Jingru (Laura) Liu v Peter Gerald Fitz-Gibbon & Sunny Chell Park[2022] QCAT 252

QUEENSLAND CIVIL AND ADMINISTRATIVE TRIBUNAL

CITATION:

Jingru (Laura) Liu v Peter Gerald Fitz-Gibbon & Sunny Chell Park [2022] QCAT 252

PARTIES:

JINGRU (LAURA) LIU

(applicant)

v

PETER GERALD FITZ-GIBBON & SUNNY CHELL PARK

(respondent)

APPLICATION NO/S:

ADL031-20

MATTER TYPE:

Anti-Discrimination matters

DELIVERED ON:

19 June 2022

HEARING DATE:

17 March 2022

HEARD AT:

Cairns

DECISION OF:

Member Pearce

ORDERS:

  1. 1.The applicant’s application is dismissed.
  2. 2.The parties bear their own costs.

CATCHWORDS:

RACIAL VILIFICATION – whether signs erected with racial connotation amounts to public act – whether signs erected with racial connotations are capable of being vilification if not communicated to the public.

Anti-Discrimination Act 1991 (Qld) s 4A, s 124A(1)

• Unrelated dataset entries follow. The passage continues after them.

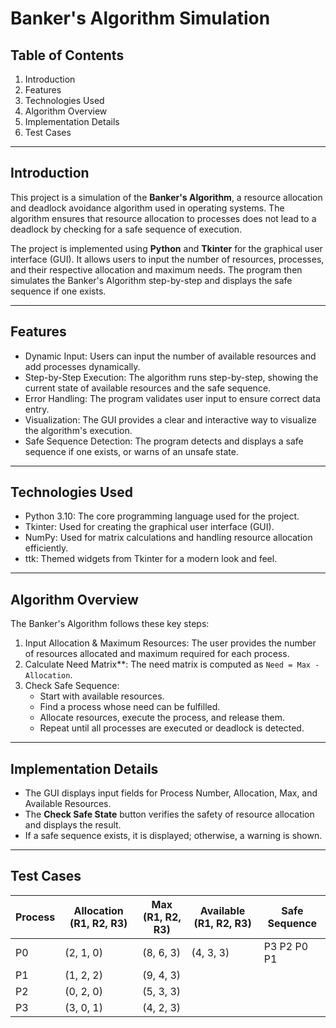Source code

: # Banker's Algorithm Simulation

## Table of Contents
1. Introduction
2. Features
3. Technologies Used
4. Algorithm Overview
5. Implementation Details
6. Test Cases

---

## Introduction
This project is a simulation of the **Banker's Algorithm**, a resource allocation and deadlock avoidance algorithm used in operating systems. The algorithm ensures that resource allocation to processes does not lead to a deadlock by checking for a safe sequence of execution.

The project is implemented using **Python** and **Tkinter** for the graphical user interface (GUI). It allows users to input the number of resources, processes, and their respective allocation and maximum needs. The program then simulates the Banker's Algorithm step-by-step and displays the safe sequence if one exists.

---

## Features
- Dynamic Input: Users can input the number of available resources and add processes dynamically.
- Step-by-Step Execution: The algorithm runs step-by-step, showing the current state of available resources and the safe sequence.
- Error Handling: The program validates user input to ensure correct data entry.
- Visualization: The GUI provides a clear and interactive way to visualize the algorithm's execution.
- Safe Sequence Detection: The program detects and displays a safe sequence if one exists, or warns of an unsafe state.

---

## Technologies Used
- Python 3.10: The core programming language used for the project.
- Tkinter: Used for creating the graphical user interface (GUI).
- NumPy: Used for matrix calculations and handling resource allocation efficiently.
- ttk: Themed widgets from Tkinter for a modern look and feel.

---

## Algorithm Overview
The Banker's Algorithm follows these key steps:
1. Input Allocation & Maximum Resources: The user provides the number of resources allocated and maximum required for each process.
2. Calculate Need Matrix**: The need matrix is computed as `Need = Max - Allocation`.
3. Check Safe Sequence:
   - Start with available resources.
   - Find a process whose need can be fulfilled.
   - Allocate resources, execute the process, and release them.
   - Repeat until all processes are executed or deadlock is detected.

---

## Implementation Details
- The GUI displays input fields for Process Number, Allocation, Max, and Available Resources.
- The **Check Safe State** button verifies the safety of resource allocation and displays the result.
- If a safe sequence exists, it is displayed; otherwise, a warning is shown.

---

## Test Cases
| Process | Allocation (R1, R2, R3) | Max (R1, R2, R3) | Available (R1, R2, R3) | Safe Sequence |
|---------|-------------------------|------------------|------------------------|---------------|
| P0      | (2, 1, 0)               | (8, 6, 3)        | (4, 3, 3)              | P3 P2   P0 P1 |
| P1      | (1, 2, 2)               | (9, 4, 3)        |                        |               |
| P2      | (0, 2, 0)               | (5, 3, 3)        |                        |               |
| P3      | (3, 0, 1)               | (4, 2, 3)        |                        |               |
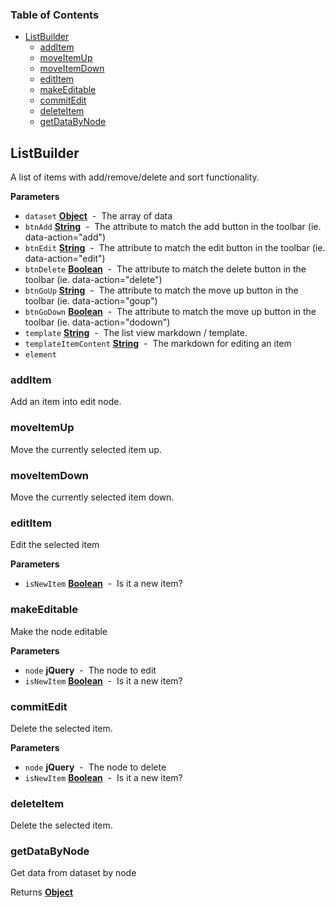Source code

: <!-- Generated by documentation.js. Update this documentation by updating the source code. -->

### Table of Contents

-   [ListBuilder](#listbuilder)
    -   [addItem](#additem)
    -   [moveItemUp](#moveitemup)
    -   [moveItemDown](#moveitemdown)
    -   [editItem](#edititem)
    -   [makeEditable](#makeeditable)
    -   [commitEdit](#commitedit)
    -   [deleteItem](#deleteitem)
    -   [getDataByNode](#getdatabynode)

## ListBuilder

A list of items with add/remove/delete and sort functionality.

**Parameters**

-   `dataset` **[Object](https://developer.mozilla.org/en-US/docs/Web/JavaScript/Reference/Global_Objects/Object)**  -  The array of data
-   `btnAdd` **[String](https://developer.mozilla.org/en-US/docs/Web/JavaScript/Reference/Global_Objects/String)**  -  The attribute to match the add button in the toolbar (ie. data-action="add")
-   `btnEdit` **[String](https://developer.mozilla.org/en-US/docs/Web/JavaScript/Reference/Global_Objects/String)**  -  The attribute to match the edit button in the toolbar (ie. data-action="edit")
-   `btnDelete` **[Boolean](https://developer.mozilla.org/en-US/docs/Web/JavaScript/Reference/Global_Objects/Boolean)**  -  The attribute to match the delete button in the toolbar (ie. data-action="delete")
-   `btnGoUp` **[String](https://developer.mozilla.org/en-US/docs/Web/JavaScript/Reference/Global_Objects/String)**  -  The attribute to match the move up button in the toolbar (ie. data-action="goup")
-   `btnGoDown` **[Boolean](https://developer.mozilla.org/en-US/docs/Web/JavaScript/Reference/Global_Objects/Boolean)**  -  The attribute to match the move up button in the toolbar (ie. data-action="dodown")
-   `template` **[String](https://developer.mozilla.org/en-US/docs/Web/JavaScript/Reference/Global_Objects/String)**  -  The list view markdown / template.
-   `templateItemContent` **[String](https://developer.mozilla.org/en-US/docs/Web/JavaScript/Reference/Global_Objects/String)**  -  The markdown for editing an item
-   `element`  

### addItem

Add an item into edit node.

### moveItemUp

Move the currently selected item up.

### moveItemDown

Move the currently selected item down.

### editItem

Edit the selected item

**Parameters**

-   `isNewItem` **[Boolean](https://developer.mozilla.org/en-US/docs/Web/JavaScript/Reference/Global_Objects/Boolean)**  -  Is it a new item?

### makeEditable

Make the node editable

**Parameters**

-   `node` **jQuery**  -  The node to edit
-   `isNewItem` **[Boolean](https://developer.mozilla.org/en-US/docs/Web/JavaScript/Reference/Global_Objects/Boolean)**  -  Is it a new item?

### commitEdit

Delete the selected item.

**Parameters**

-   `node` **jQuery**  -  The node to delete
-   `isNewItem` **[Boolean](https://developer.mozilla.org/en-US/docs/Web/JavaScript/Reference/Global_Objects/Boolean)**  -  Is it a new item?

### deleteItem

Delete the selected item.

### getDataByNode

Get data from dataset by node

Returns **[Object](https://developer.mozilla.org/en-US/docs/Web/JavaScript/Reference/Global_Objects/Object)**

Queensland Civil and Administrative Tribunal Act 2009 (Qld) s 100

PR v Metro Coach (Aust) Pty Ltd and Ors [2011] QCAT 421 at par [39].

APPEARANCES &

REPRESENTATION:

 

Applicant:

Self-Represented

Respondent:

Self-Represented

REASONS FOR DECISION

THE PARTIES

The Applicant

  1. [1]
    The Applicant, Ms Liu has made a complaint of racial vilification against her neighbours Mr Fitz-Gibbon and Mr Park. The respondents have also made a complaint regarding sexual vilification against Ms Liu. This has been dealt with in a separate decision. Both matters were heard together over a 2-day hearing in Cairns on the 17th and 18th of March 2022.
  2. [2]
    From the outset it should be noted that these complaints are merely 2 in a long history of disputes and actions between the parties involved. There appears to be a long history of ongoing disputes between the parties ranging from fencing disputes, noise complaints, reports to council for contraventions of council by-laws and even assault. Police have also been involved and there appears to be peace and good behaviour orders in place against each other.
  3. [3]
    The Applicant is a resident of Australia of Chinese descent. The Applicant provided information to the Tribunal that she had sub-divided her land and sold one of the housing blocks to the respondents who subsequently constructed a home, which is how they came to be neighbours.

The Respondents

  1. [4]
    Mr Fitz-Gibbon and Mr Park purchased land from the Applicant and contrasted their home. It appears relations between the parties were amicable until a dispute arose over a dividing fence. Although there are various versions of when the disputes arose. Since that period of time there have been a great number of ongoing disputes with behaviour appearing to escalate.

BACKGROUND

  1. [5]
    On 11 March 2020 the Applicant made a complaint to the Queensland Human Rights Commission (QHRC) for racial vilification under section 124A of the Anti-Discrimination Act 1991 (Qld).
  2. [6]
    On 4 February 2020 at the first mention of the Coronavirus outbreak the Applicant was in China visiting family. The applicant stated she was in voluntary quarantine on the Chinese mainland and concerned regard the outbreak of Coronavirus. The applicant received an email from the respondent Mr Fitz-Gibbon with the subject matter “Quarantine”. The relevant part if the email reads:

“Comerad Laura and Robert

Just to remind you of your quarantine obligations.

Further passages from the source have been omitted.